Rudolf Arnheim Remembered
Rudolf Arnheim’s retirement from Harvard in 1974 capped an enormously impressive and productive career. But for some of us this was only the beginning. He taught for another ten years under the auspices of the History of Art Department at the University of Michigan; his courses were exceedingly successful and exceedingly popular. After a second retirement ceremony in 1984 he continued to participate eagerly and fruitfully in conversations, with colleagues and others, on just about anything connected with the arts.
Arnheim did not just write and think about the arts from a distance; he knew and appreciated his subject matter intimately, from the inside.
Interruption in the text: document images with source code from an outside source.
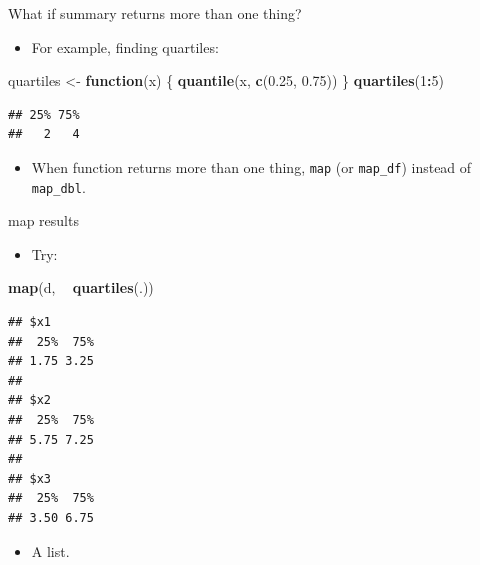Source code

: \documentclass[
  ignorenonframetext,
]{beamer}
\newenvironment{Shaded}{\begin{snugshade}}{\end{snugshade}}
\newcommand{\ControlFlowTok}[1]{\textcolor[rgb]{0.13,0.29,0.53}{\textbf{#1}}}
\newcommand{\DecValTok}[1]{\textcolor[rgb]{0.00,0.00,0.81}{#1}}
\newcommand{\FloatTok}[1]{\textcolor[rgb]{0.00,0.00,0.81}{#1}}
\newcommand{\KeywordTok}[1]{\textcolor[rgb]{0.13,0.29,0.53}{\textbf{#1}}}
\newcommand{\NormalTok}[1]{#1}
\newcommand{\OperatorTok}[1]{\textcolor[rgb]{0.81,0.36,0.00}{\textbf{#1}}}
\newcommand{\StringTok}[1]{\textcolor[rgb]{0.31,0.60,0.02}{#1}}
\providecommand{\tightlist}{%
  \setlength{\itemsep}{0pt}\setlength{\parskip}{0pt}}
\begin{document}
\begin{frame}[fragile]{What if summary returns more than one thing?}
\protect\hypertarget{what-if-summary-returns-more-than-one-thing}{}

\begin{itemize}
\tightlist
\item
  For example, finding quartiles:
\end{itemize}

\begin{Shaded}
\begin{Highlighting}[]
\NormalTok{quartiles <-}\StringTok{ }\ControlFlowTok{function}\NormalTok{(x) \{}
  \KeywordTok{quantile}\NormalTok{(x, }\KeywordTok{c}\NormalTok{(}\FloatTok{0.25}\NormalTok{, }\FloatTok{0.75}\NormalTok{))}
\NormalTok{\}}
\KeywordTok{quartiles}\NormalTok{(}\DecValTok{1}\OperatorTok{:}\DecValTok{5}\NormalTok{)}
\end{Highlighting}
\end{Shaded}

\begin{verbatim}
## 25% 75% 
##   2   4
\end{verbatim}

\begin{itemize}
\tightlist
\item
  When function returns more than one thing, \texttt{map} (or
  \texttt{map\_df}) instead of \texttt{map\_dbl}.
\end{itemize}

\end{frame}

\begin{frame}[fragile]{map results}
\protect\hypertarget{map-results}{}

\begin{itemize}
\tightlist
\item
  Try:
\end{itemize}

\begin{Shaded}
\begin{Highlighting}[]
\KeywordTok{map}\NormalTok{(d, }\OperatorTok{~}\StringTok{ }\KeywordTok{quartiles}\NormalTok{(.))}
\end{Highlighting}
\end{Shaded}

\begin{verbatim}
## $x1
##  25%  75% 
## 1.75 3.25 
## 
## $x2
##  25%  75% 
## 5.75 7.25 
## 
## $x3
##  25%  75% 
## 3.50 6.75
\end{verbatim}

\begin{itemize}
\tightlist
\item
  A list.
\end{itemize}

\end{frame}
\end{document}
Nor was he constricted by tradition. He looked for and found art and beauty in unfashionable places. He was among the first, even before the introduction of talkies, to take film seriously as an art form. Many decades later he encouraged the late Selma Jeanne Cohen – a major force in the belated establishment of scholarly studies of dance and dance history – to join the American Society for Aesthetics. The two of them spent an evening at a friend’s home in Ann Arbor discussing and admiring, from photographs, the movements of Cohen’s cat, Giselle.
Arnheim was honored in many ways by many organizations. He was elected a fellow of the American Academy of Arts and Sciences in 1976, and was awarded honorary degrees by Sarah Lawrence College, the University of Michigan, the Rhode Island School of Design, and the University of Padua. To inaugurate its new quarterly schedule of publication, Psychology of Aesthetics, Creativity, and the Arts published a special issue in honor of Arnheim’s centenary (Volume 1, No. 1, February 2007).
Asked to what audience he targets his writings, Arnheim once answered, “Oh, I write them for myself.” Anyone who knew Rudi will realize that this bespeaks, not self absorption, but personal and intellectual honesty. Arnold Berleant’s characterization of Rudi as a gentle and gracious person, accessible and thoughtful in conversation, with a sly and warm sense of humor, is exactly right.